The shot that struck me the most is the hanger plates and bolts pulling away from the fixed tunnel ceiling (below). One after the other is ajar when they should be tight and flush against the tunnel’s fixed ceiling. They gave me the sense of a listing ship filling up with water and, of course, pending disaster. The shots of the crushed car in which Milena Del Valle died when the suspended ceiling came crashing down on her are awful, as well.
What bothers me as much as the faulty construction — the NTSB concluded the wrong epoxy had been used to secure the bolts and hanger plates holding up a suspended ceiling — was the failure of inspectional services. Inspectors missed a strikingly visible flaw in the hanger system and failed to monitor it even though it was alleged they knew of the problems well before the collapse. The Boston Globe reported in January that the Massachusetts Turnpike Authority hadn’t inspected the ceiling in six years prior to Del Valle’s death. Now the tunnel gets inspected every six months, prompting Massachusetts Congressman Michael E. Capuano to lament, “Better late than never.” As the number of lawsuits mount, Massachusetts AG Martha Coakley is still weighing the possibility of criminal charges in the case. With rampant cost overruns, gushing tunnel leaks and the ceiling collapse last July, the project leaves me with a sick feeling.
On a lighter note, our feature on Consumer Reports’ auto test track filled the e-mailbag (don’t misread that as the e-airbag :-)). Anyhow, most of you agreed Consumer Reports is the gold standard in auto testing, but like me, some of you are tired of CR’s infatuation with Toyota and Honda. The letters are posted at my blog, Design Engineering at Large.

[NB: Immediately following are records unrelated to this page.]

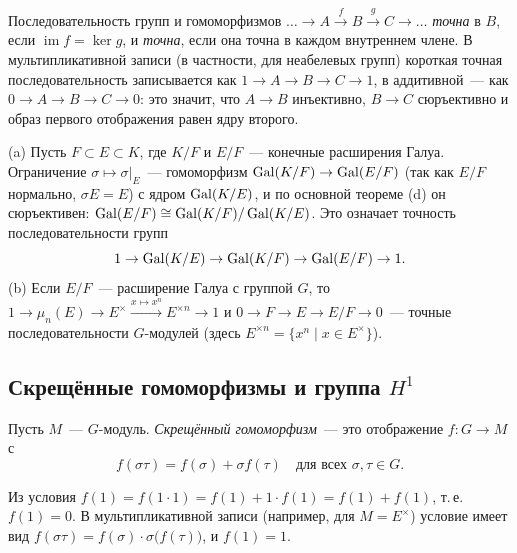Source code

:Последовательность групп и гомоморфизмов $\dots\to A\xrightarrow{f}B\xrightarrow{g}C\to\dots$ \emph{точна} в $B$, если
$\operatorname{im}f=\ker g$, и \emph{точна}, если она точна в каждом внутреннем члене. В мультипликативной записи
(в частности, для неабелевых групп) короткая точная последовательность записывается как $1\to A\to B\to C\to1$, в
аддитивной~--- как $0\to A\to B\to C\to0$: это значит, что $A\to B$ инъективно, $B\to C$ сюръективно и образ первого
отображения равен ядру второго.

\begin{example}[5.20a]
(a) Пусть $F\subset E\subset K$, где $K/F$ и $E/F$~--- конечные расширения Галуа. Ограничение $\sigma\mapsto\sigma|_E$~---
гомоморфизм $\operatorname{Gal}(K/F)\to\operatorname{Gal}(E/F)$ (так как $E/F$ нормально, $\sigma E=E$) с ядром $\operatorname{Gal}(K/E)$, и по основной теореме
(d) он сюръективен: $\operatorname{Gal}(E/F)\cong\operatorname{Gal}(K/F)/\operatorname{Gal}(K/E)$. Это означает точность последовательности групп
\[
1\to\operatorname{Gal}(K/E)\to\operatorname{Gal}(K/F)\to\operatorname{Gal}(E/F)\to1.
\]
(b) Если $E/F$~--- расширение Галуа с группой $G$, то $1\to\mu_n(E)\to E^\times\xrightarrow{x\mapsto x^n}E^{\times n}\to1$
и $0\to F\to E\to E/F\to0$~--- точные последовательности $G$-модулей (здесь $E^{\times n}=\{x^n\mid x\in E^\times\}$).
\end{example}

\subsection*{Скрещённые гомоморфизмы и группа $H^1$}

\begin{definition}
Пусть $M$~--- $G$-модуль. \emph{Скрещённый гомоморфизм}~--- это отображение $f\colon G\to M$ с
\[
f(\sigma\tau)=f(\sigma)+\sigma f(\tau)\quad\text{для всех }\sigma,\tau\in G.
\]
\end{definition}

Из условия $f(1)=f(1\cdot1)=f(1)+1\cdot f(1)=f(1)+f(1)$, т.\,е.\ $f(1)=0$. В мультипликативной записи (например, для
$M=E^\times$) условие имеет вид $f(\sigma\tau)=f(\sigma)\cdot\sigma\bigl(f(\tau)\bigr)$, и $f(1)=1$.

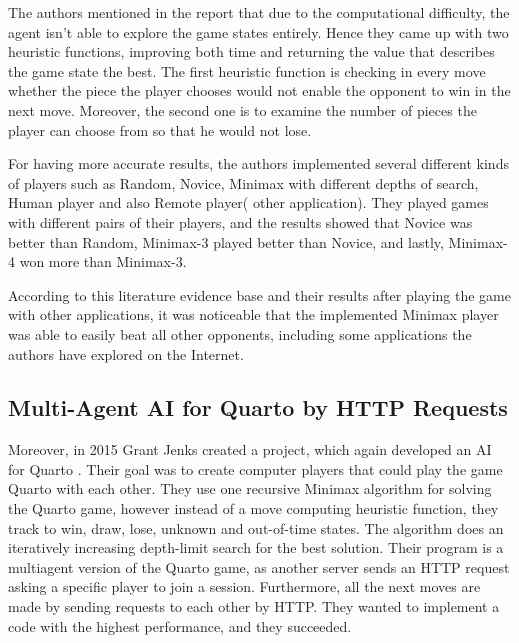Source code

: \documentclass[paper=a4, fontsize=11pt]{article} %
\begin{document}
The authors mentioned in the report that due to the computational difficulty, the agent isn’t able to explore the game states entirely. Hence they came up with two heuristic functions, improving both time and returning the value that describes the game state the best. The first heuristic function is checking in every move whether the piece the player chooses would not enable the opponent to win in the next move. Moreover, the second one is to examine the number of pieces the player can choose from so that he would not lose.

For having more accurate results, the authors implemented several different kinds of players such as Random, Novice, Minimax with different depths of search, Human player and also Remote player( other application). They played games with different pairs of their players, and the results showed that Novice was better than Random, Minimax-3 played better than Novice, and lastly, Minimax-4 won more than Minimax-3.

According to this literature evidence base and their results after playing the game with other applications, it was noticeable that the implemented Minimax player was able to easily beat all other opponents, including some applications the authors have explored on the Internet. 
\subsection{Multi-Agent AI for Quarto by HTTP Requests}
Moreover, in 2015 Grant Jenks created a project, which again developed an AI for Quarto \cite{QuartoJenks}. Their goal was to create computer players that could play the game Quarto with each other. They use one recursive Minimax algorithm for solving the Quarto game, however instead of a move computing heuristic function, they track to win, draw, lose, unknown and out-of-time states. The algorithm does an iteratively increasing depth-limit search for the best solution. Their program is a multiagent version of the Quarto game, as another server sends an HTTP request asking a specific player to join a session. Furthermore, all the next moves are made by sending requests to each other by HTTP. They wanted to implement a code with the highest performance, and they succeeded. 
\end{document}
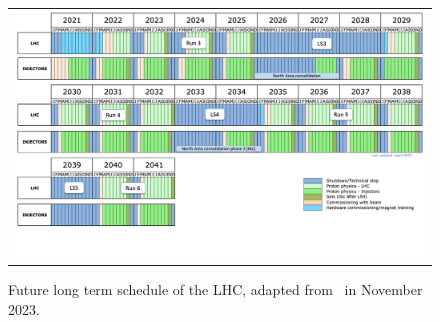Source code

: \begin{figure}[tbh!]
 \begin{center}
 \begin{tabular}{c}
 \includegraphics[width=\textwidth]{figures/Part2/LHC/Schedule}
 \end{tabular}
 \caption{Future long term schedule of the \ac{LHC}, adapted from~\cite{LHC:plan} in November 2023.}
 \label{fig:Schedule}
 \end{center}
\end{figure}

The most interesting response came from none other than Irv Gordon, who claims to hold the Guinness World Record for most mileage ever on a car, a 1966 Volvo P1800 or as he says, the same model “Volvo that Roger Moore drove in old “The Saint” TV series.”
Irv just updated me on the car’s odometer (or Irv-O-Meter) which reads 2.6 million miles following a 5,000 mile jaunt through Canada and the Upper Midwest. At this late July writing, the 65-year-old retired science teacher from East Patchogue, Long Island, was planning an August trip to Palo Alto, CA. Irv bought the car new in 1966 and still has it serviced by the dealer who sold it to him. If you want to read his e-mail on how Irv services the car and what parts are original and which have been replaced, go to my blog Design Engineering at Large. If you’re planning to keep your car for a long, long time, I’ll share one of Irv’s morsels of advice: only buy original OEM parts, although, at this point, the car is such great PR for Volvo, I have to believe his P1800 gets serviced for free.